Figure M shows an example of multiple features found by SIFT for one of the frames shown in Fig.J. For this particular frame there were 69 automatically defined points (versus only four needed for the POSIT algorithm). Suppose one fourth of the found features will not find their matches on the subsequent frame – we should still have about fifty other matches to rely on. (Compare it to what would happen when a single point in a four-point scheme is missing or found incorrectly.)

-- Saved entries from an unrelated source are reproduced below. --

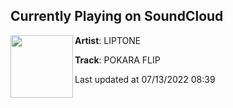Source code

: ## Currently Playing on SoundCloud

[<img align="left" width="100" src="https://i1.sndcdn.com/artworks-RgcUPLTe8rDlhdOX-CKhQhg-t500x500.jpg">](https://soundcloud.com/liptonex/pokara-flip)

**Artist**: LIPTONE 

**Track**: POKARA FLIP

Last updated at 07/13/2022 08:39
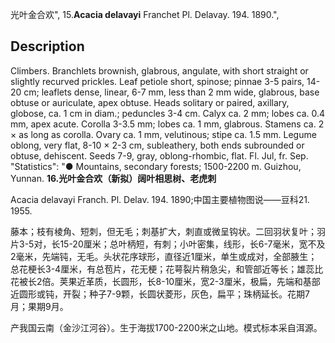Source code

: 光叶金合欢",
15.**Acacia delavayi** Franchet Pl. Delavay. 194. 1890.",

## Description
Climbers. Branchlets brownish, glabrous, angulate, with short straight or slightly recurved prickles. Leaf petiole short, spinose; pinnae 3-5 pairs, 14-20 cm; leaflets dense, linear, 6-7 mm, less than 2 mm wide, glabrous, base obtuse or auriculate, apex obtuse. Heads solitary or paired, axillary, globose, ca. 1 cm in diam.; peduncles 3-4 cm. Calyx ca. 2 mm; lobes ca. 0.4 mm, apex acute. Corolla 3-3.5 mm; lobes ca. 1 mm, glabrous. Stamens ca. 2 × as long as corolla. Ovary ca. 1 mm, velutinous; stipe ca. 1.5 mm. Legume oblong, very flat, 8-10 × 2-3 cm, subleathery, both ends subrounded or obtuse, dehiscent. Seeds 7-9, gray, oblong-rhombic, flat. Fl. Jul, fr. Sep.
  "Statistics": "● Mountains, secondary forests; 1500-2200 m. Guizhou, Yunnan.
**16.光叶金合欢（新拟）阔叶相思树、老虎刺**

Acacia delavayi Franch. Pl. Delav. 194. 1890;中国主要植物图说——豆科21. 1955.

藤本；枝有棱角、短刺，但无毛；刺基扩大，刺直或微呈钩状。二回羽状复叶；羽片3-5对，长15-20厘米；总叶柄短，有刺；小叶密集，线形，长6-7毫米，宽不及2毫米，先端钝，无毛。头状花序球形，直径近1厘米，单生或成对，全部腋生；总花梗长3-4厘米，有总苞片，花无梗；花萼裂片稍急尖，和管部近等长；雄蕊比花被长2倍。荚果近革质，长圆形，长8-10厘米，宽2-3厘米，极扁，先端和基部近圆形或钝，开裂；种子7-9颗，长圆状菱形，灰色，扁平；珠柄延长。花期7月；果期9月。

产我国云南（金沙江河谷）。生于海拔1700-2200米之山地。模式标本采自洱源。
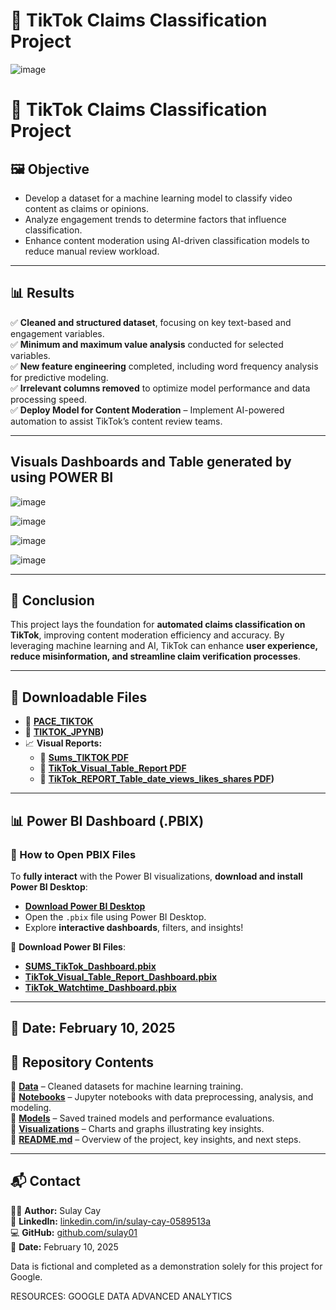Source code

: # 🎯 TikTok Claims Classification Project

![image](https://github.com/user-attachments/assets/2c71b916-7fa1-49a4-b145-ce19bb947c71)



# 🎯 TikTok Claims Classification Project

## 🖼️ Objective
- Develop a dataset for a machine learning model to classify video content as claims or opinions.
- Analyze engagement trends to determine factors that influence classification.
- Enhance content moderation using AI-driven classification models to reduce manual review workload.

---

## 📊 Results
✅ **Cleaned and structured dataset**, focusing on key text-based and engagement variables.  
✅ **Minimum and maximum value analysis** conducted for selected variables.  
✅ **New feature engineering** completed, including word frequency analysis for predictive modeling.  
✅ **Irrelevant columns removed** to optimize model performance and data processing speed.  
✅ **Deploy Model for Content Moderation** – Implement AI-powered automation to assist TikTok’s content review teams.
___

## Visuals Dashboards and Table generated by using POWER BI

![image](https://github.com/user-attachments/assets/3c390618-df78-4912-b8e7-6aaa4ee5fb61)


![image](https://github.com/user-attachments/assets/dc5d4711-2186-4837-a457-9ab6d81313e2)



![image](https://github.com/user-attachments/assets/2f2af577-3498-4f5f-893c-8dd6b5829734)



![image](https://github.com/user-attachments/assets/ba18efe5-2c64-4647-961b-7b59d0d2caa1)

---

## 📌 Conclusion
This project lays the foundation for **automated claims classification on TikTok**, improving content moderation efficiency and accuracy. By leveraging machine learning and AI, TikTok can enhance **user experience, reduce misinformation, and streamline claim verification processes**.

---

## 📂 Downloadable Files
- 📜 **[PACE_TIKTOK](https://github.com/sulay01/Tiktok-Project/blob/main/PACE_TIKTOK%20(1).pdf)**
- 📘 **[TIKTOK_JPYNB](https://github.com/sulay01/Tiktok-Project/blob/main/Activity_Course%202%20TikTok%20project%20lab.ipynb))**
- 📈 **Visual Reports:**
  - 🔹 **[Sums_TIKTOK PDF](https://github.com/sulay01/Tiktok-Project/blob/main/SUMS_TIKTOK.pdf)**
  - 🔹 **[TikTok_Visual_Table_Report PDF](https://github.com/sulay01/Tiktok-Project/blob/main/TIKTOK_VISUAL_TABLE_REPORT.pdf)**
  - 🔹 **[TikTok_REPORT_Table_date_views_likes_shares PDF](https://github.com/sulay01/Tiktok-Project/blob/main/TIKTOK_REPORT_Table_date_views_likes_shares.pdf))**

---

## 📊 Power BI Dashboard (.PBIX)
### 🔹 How to Open PBIX Files
To **fully interact** with the Power BI visualizations, **download and install Power BI Desktop**:

- **[Download Power BI Desktop](https://powerbi.microsoft.com/en-us/desktop/)**
- Open the `.pbix` file using Power BI Desktop.
- Explore **interactive dashboards**, filters, and insights!

🔹 **Download Power BI Files**:
- **[SUMS_TikTok_Dashboard.pbix](https://github.com/sulay01/Tiktok-Project/blob/main/SUMS_TIKTOK.pbix)**
- **[TikTok_Visual_Table_Report_Dashboard.pbix](https://github.com/sulay01/Tiktok-Project/blob/main/TIKTOK_VISUAL_TABLE_REPORT.pbix)**
- **[TikTok_Watchtime_Dashboard.pbix](https://github.com/sulay01/Tiktok-Project/blob/main/TIKTOK_WATCHTIME%20(1).pbix)**

---

## 📅 Date: February 10, 2025

## 📂 Repository Contents
📁 **[Data](https://github.com/YOUR_GITHUB_REPO_LINK/tree/main/Data)** – Cleaned datasets for machine learning training.  
📁 **[Notebooks](https://github.com/YOUR_GITHUB_REPO_LINK/tree/main/Notebooks)** – Jupyter notebooks with data preprocessing, analysis, and modeling.  
📁 **[Models](https://github.com/YOUR_GITHUB_REPO_LINK/tree/main/Models)** – Saved trained models and performance evaluations.  
📁 **[Visualizations](https://github.com/YOUR_GITHUB_REPO_LINK/tree/main/Visualizations)** – Charts and graphs illustrating key insights.  
📜 **[README.md](https://github.com/YOUR_GITHUB_REPO_LINK/blob/main/README.md)** – Overview of the project, key insights, and next steps.

---

## 📬 Contact
👩‍💻 **Author:** Sulay Cay  
🔗 **LinkedIn:** [linkedin.com/in/sulay-cay-0589513a](https://www.linkedin.com/in/sulay-cay-0589513a)  
💻 **GitHub:** [github.com/sulay01](https://github.com/sulay01)  
📅 **Date:** February 10, 2025  


Data is fictional and completed as a demonstration solely for this project for Google.

RESOURCES: GOOGLE DATA ADVANCED ANALYTICS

Figure M. One of the real drop frames featuring 69 scale-invariant key points
However, as the following analysis revealed, the SIFT algorithm does not work as good as predicted with the poor-quality video we are dealing with. Figure N demonstrates that the hope that among those 69 features found on each image (Fig.M) the majority will find their match on the subsequent images did not prove true. On the contrary, less than one fourth of the found features finds their matches on the subsequent frames. To this end, Fig.Na compares Frame 1 vs. Frame 2 (taken within 1/30=0.03sec). It shows only 17 matching key points. The comparison of Frame 1 and Frame 3 (2/30=0.07sec apart) reveals as little as 7 matching key points (Fig.Nb). Frame 1 vs. Frame 4 (3/30=0.1sec) yields 5 matching key points (Fig.Nc), and Frame 1 vs. Frame 8 (7/30=0.23sec) – a single matching key point (Fig.Nd). In just eight frames (about a quarter of a second apart) there is no match at all! Moreover, the matching points found on the further-apart frames are not necessarily show up on the closer-apart frames, i.e. there is no consistency.
| || |
| Figure N. The key features matches on the subsequent images: frames 1 and 2 (a),|
1 and 3 (b), 1 and 4 (c), 1 and 8 (d).
The same algorithm was applied to process video data from the drop with supposedly more distinctive patterns on the payload (different-color square plates were attached to each side of payload as shown in Fig.O). Moreover, the camera resolution was doubled as well providing 640pixel x 480pixel frames instead of 320pixel x 240pixel frames as in Figs.M and N. Unfortunately, these efforts were not repaid completely. The number of scale-invariant points for each frame (Fig.P) turned out to be about the same as before (compare it with Fig.M). Fortunately, the matching between subsequent frames in this case was slightly better (27, 18, 13, and 7 points in Fig.Q compared to 17, 7, 5 and 1 in Fig.N). This allowed estimating the attitude of the payload more or less accurately and reliable for the entire drop.
Figure O. Payload with more distinctive features.
Figure P. Marked payload’s image featuring 67 scale-invariant key points.
| Figure Q. The key features matches on the subsequent images: frames 1 and 2 (a),|
1 and 3 (b), 1 and 4 (c), 1 and 8 (d).
Further development might include using another popular piece of software used in the computer-vision community, which is Kanade-Lucas-Tomasi feature tracker.